Problem details => Only the lines from the one containing "The above SDE" through the one containing "(with $a=\left\vert \sigma" should be printed, exactly as they appear below, with both ends included.

Source material =>
= = = = = = =

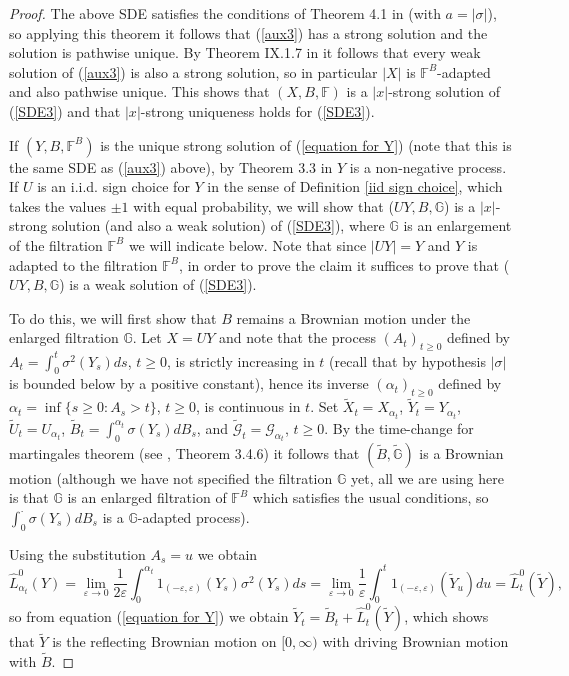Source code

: \documentclass[reqno]{amsart}
\theoremstyle{definition}
\theoremstyle{remark}
\numberwithin{equation}{section}
\begin{document}
\begin{proof}
The above SDE satisfies the conditions of Theorem 4.1 in \cite{Bass-Chen}
(with $a=\left\vert \sigma \right\vert $), so applying this theorem it
follows that (\ref{aux3}) has a strong solution and the solution is pathwise unique. By Theorem IX.1.7 in \cite{Revuz and Yor} it follows that every weak solution of (\ref{aux3}) is also a strong solution, so  in particular $\vert X\vert$ is $\mathbb{F}^B$-adapted and also pathwise unique. This shows that $(X,B,\mathbb{F})$ is a $\vert x\vert$-strong solution of (\ref{SDE3}) and that $\vert x\vert$-strong uniqueness holds for (\ref{SDE3}).

If $(Y,B,\mathbb{F}^B)$ is the unique strong solution of (\ref{equation for Y}) (note that this is the same SDE as (\ref{aux3}) above), by Theorem 3.3 in \cite{Bass-Chen} $Y$ is a non-negative process. If $U$ is an i.i.d. sign choice for $Y$ in the sense of Definition \ref{iid sign choice}, which takes the values $\pm 1$ with equal probability, we will show that ($UY,B,\mathbb{G}$) is a $\vert x\vert$-strong solution (and also a weak solution) of (\ref{SDE3}), where $\mathbb{G}$ is an enlargement of the filtration $\mathbb{F}^B$ we will indicate below. Note that since $\vert U Y\vert = Y$ and $Y$ is adapted to the filtration $\mathbb{F}^B$, in order to prove the claim it suffices to prove that ($UY,B,\mathbb{G}$) is a weak solution of (\ref{SDE3}).

To do this, we will first show that $B$ remains a Brownian motion under the enlarged filtration $\mathbb{G}$. Let $X=UY$ and note that the process $(A_t)_{t\ge0}$ defined by $A_t=\int_0^t\sigma^2(Y_s)ds$, $t\ge0$, is strictly increasing in $t$ (recall that by hypothesis $\vert \sigma\vert $ is bounded below by a positive constant), hence its inverse $(\alpha_t)_{t\ge0}$ defined by $\alpha_t=\inf\{s\ge0:A_s>t\}$, $t\ge 0$, is continuous in $t$. Set $\widetilde{X}_t=X_{\alpha_t}$, $\widetilde{Y}_t=Y_{\alpha_t}$, $\widetilde{U}_t=U_{\alpha_t}$, $\widetilde{B}_t=\int_0^{\alpha_t}\sigma(Y_s)dB_s$, and $\widetilde{\mathcal{G}}_t=\mathcal{G}_{\alpha_t}$, $t \ge 0$. By the time-change for martingales theorem (see \cite{Karatzas-Shreve}, Theorem 3.4.6) it follows that $(\widetilde{B}, \widetilde{\mathbb{G}})$ is a Brownian motion (although we have not specified the filtration $\mathbb{G}$ yet, all we are using here is that $\mathbb{G}$ is an enlarged filtration of $\mathbb{F}^B$ which satisfies the usual conditions, so $\int_0^{\cdot}\sigma(Y_s)dB_s$ is a $\mathbb{G}$-adapted process).

Using the substitution $A_s=u$ we obtain $$\widehat{L}^0_{\alpha_t}(Y)=\lim_{\varepsilon\rightarrow 0} \frac{1}{2\varepsilon}\int_0^{\alpha_t} 1_{(-\varepsilon,\varepsilon)}(Y_{s}) \sigma^2(Y_s) ds= \lim_{\varepsilon\rightarrow 0} \frac{1}{\varepsilon} \int_0^{t} 1_{(-\varepsilon,\varepsilon)}(\widetilde{Y}_u)du=\widehat{L}_t^0(\widetilde{Y}),$$ so from equation (\ref{equation for Y}) we obtain $\widetilde{Y}_t=\widetilde{B}_t+\widehat{L}_t^0(\widetilde{Y})$, which shows that $\widetilde{Y}$ is the reflecting Brownian motion on $[0,\infty)$ with driving Brownian motion with $\widetilde{B}$.


\end{proof}
\end{document}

= = = = = = =

Your solution =>
The above SDE satisfies the conditions of Theorem 4.1 in \cite{Bass-Chen}
(with $a=\left\vert \sigma \right\vert $), so applying this theorem it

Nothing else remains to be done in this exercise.